Issue #6: Section 7 Expenses
[47] Counsel for the Applicant father agree that there was no evidence before the Court in relation to this issue and advised that the father was not pursuing this relief.
ORDER
[48] The Temporary, without prejudice, Order of Lafrenière J. dated February 12, 2019 shall be varied as follows:
Timesharing
- The child, Isabella Stella Alampi, born May 10, 2018 shall reside primarily with the Respondent mother, Rana Eskander, and the Applicant father, Domenic Alampi, shall share time with the child as follows:
a. Commencing Monday August 18, 2019:
Week one:
(a) Monday from 5:00 p.m. to 8:00 p.m.;
(b) Wednesday from 5:00 p.m. to 8:00 p.m.; and
(c) Saturday from 11:00 a.m. until Sunday at 8:00 p.m.; and
Week two:
(a) Wednesday from 5:00 p.m. to 8:00 p.m.; and
(b) Saturday from 11:00 a.m. until 7:00 p.m.; and
alternating Week one and Week two thereafter.
b. Commencing Monday October 28, 2019:
Week one:
(a) Monday from 5:00 p.m. to 8:00 p.m.;
(b) Wednesday from 5:00 p.m. to 8:00 p.m.;
(c) Friday from 5:00 p.m. until Sunday at 8:00 p.m.; and
Week two:
(a) Wednesday from 5:00 p.m. to 8:00 p.m., and
alternating Week one and Week two thereafter.
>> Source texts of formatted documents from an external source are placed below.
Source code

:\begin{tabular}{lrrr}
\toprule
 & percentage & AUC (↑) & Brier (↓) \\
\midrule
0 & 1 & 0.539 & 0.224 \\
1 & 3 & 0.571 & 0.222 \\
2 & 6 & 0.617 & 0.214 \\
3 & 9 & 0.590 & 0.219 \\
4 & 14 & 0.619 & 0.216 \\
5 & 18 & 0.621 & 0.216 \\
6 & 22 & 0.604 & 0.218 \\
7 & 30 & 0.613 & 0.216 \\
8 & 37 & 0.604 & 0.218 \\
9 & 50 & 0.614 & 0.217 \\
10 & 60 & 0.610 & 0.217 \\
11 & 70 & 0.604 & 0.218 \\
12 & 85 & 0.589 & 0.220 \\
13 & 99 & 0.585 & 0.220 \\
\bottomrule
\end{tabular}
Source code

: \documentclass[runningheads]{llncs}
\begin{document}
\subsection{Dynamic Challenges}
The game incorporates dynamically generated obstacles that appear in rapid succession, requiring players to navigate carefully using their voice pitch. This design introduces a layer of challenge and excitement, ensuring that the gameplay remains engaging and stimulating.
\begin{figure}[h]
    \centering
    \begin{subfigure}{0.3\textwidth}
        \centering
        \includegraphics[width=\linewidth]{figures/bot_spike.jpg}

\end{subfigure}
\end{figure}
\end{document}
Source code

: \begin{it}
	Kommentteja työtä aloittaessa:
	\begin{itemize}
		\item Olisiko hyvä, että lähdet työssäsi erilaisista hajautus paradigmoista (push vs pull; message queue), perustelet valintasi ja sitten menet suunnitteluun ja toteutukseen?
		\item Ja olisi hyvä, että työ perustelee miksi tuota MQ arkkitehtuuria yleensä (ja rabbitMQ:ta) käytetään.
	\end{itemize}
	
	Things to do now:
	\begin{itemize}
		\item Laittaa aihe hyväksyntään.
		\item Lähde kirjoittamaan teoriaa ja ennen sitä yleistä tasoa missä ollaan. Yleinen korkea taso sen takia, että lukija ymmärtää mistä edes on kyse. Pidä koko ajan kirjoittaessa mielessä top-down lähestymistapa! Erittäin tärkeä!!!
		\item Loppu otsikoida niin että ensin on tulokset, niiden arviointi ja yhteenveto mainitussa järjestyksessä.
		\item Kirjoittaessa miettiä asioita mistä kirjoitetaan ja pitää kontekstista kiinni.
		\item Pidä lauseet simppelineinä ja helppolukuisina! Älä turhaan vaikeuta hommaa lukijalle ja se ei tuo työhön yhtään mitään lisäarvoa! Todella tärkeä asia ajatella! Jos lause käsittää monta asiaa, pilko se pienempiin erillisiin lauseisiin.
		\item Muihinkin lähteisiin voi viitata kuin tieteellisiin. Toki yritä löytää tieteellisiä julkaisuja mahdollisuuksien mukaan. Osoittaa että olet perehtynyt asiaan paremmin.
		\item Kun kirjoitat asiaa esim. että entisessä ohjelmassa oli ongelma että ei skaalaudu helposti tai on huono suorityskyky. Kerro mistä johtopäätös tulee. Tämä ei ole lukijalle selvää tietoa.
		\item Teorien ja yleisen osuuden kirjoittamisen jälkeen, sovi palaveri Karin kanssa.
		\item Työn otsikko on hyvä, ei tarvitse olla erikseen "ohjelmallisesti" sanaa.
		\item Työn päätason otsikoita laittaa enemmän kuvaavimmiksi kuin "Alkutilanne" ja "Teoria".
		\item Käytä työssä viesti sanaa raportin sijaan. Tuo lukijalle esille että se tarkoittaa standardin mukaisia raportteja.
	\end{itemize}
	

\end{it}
The Applicant father’s overnight time (between the hours of 9:00 p.m. and 7:00 a.m.) shall be supervised by the paternal grandmother, Mary Alampi, the paternal grandfather, Ross Alampi, or the paternal uncle, Anthony Alampi, such that one supervisor shall be present in the same residence where the child is sleeping, pending further Order of the Court. The balance of the father’s time with the child need not be supervised.
The Applicant father shall not engage in the use of non-prescription drugs while in a caregiving role to the child, or within 48 hours preceding his prescribed time with child.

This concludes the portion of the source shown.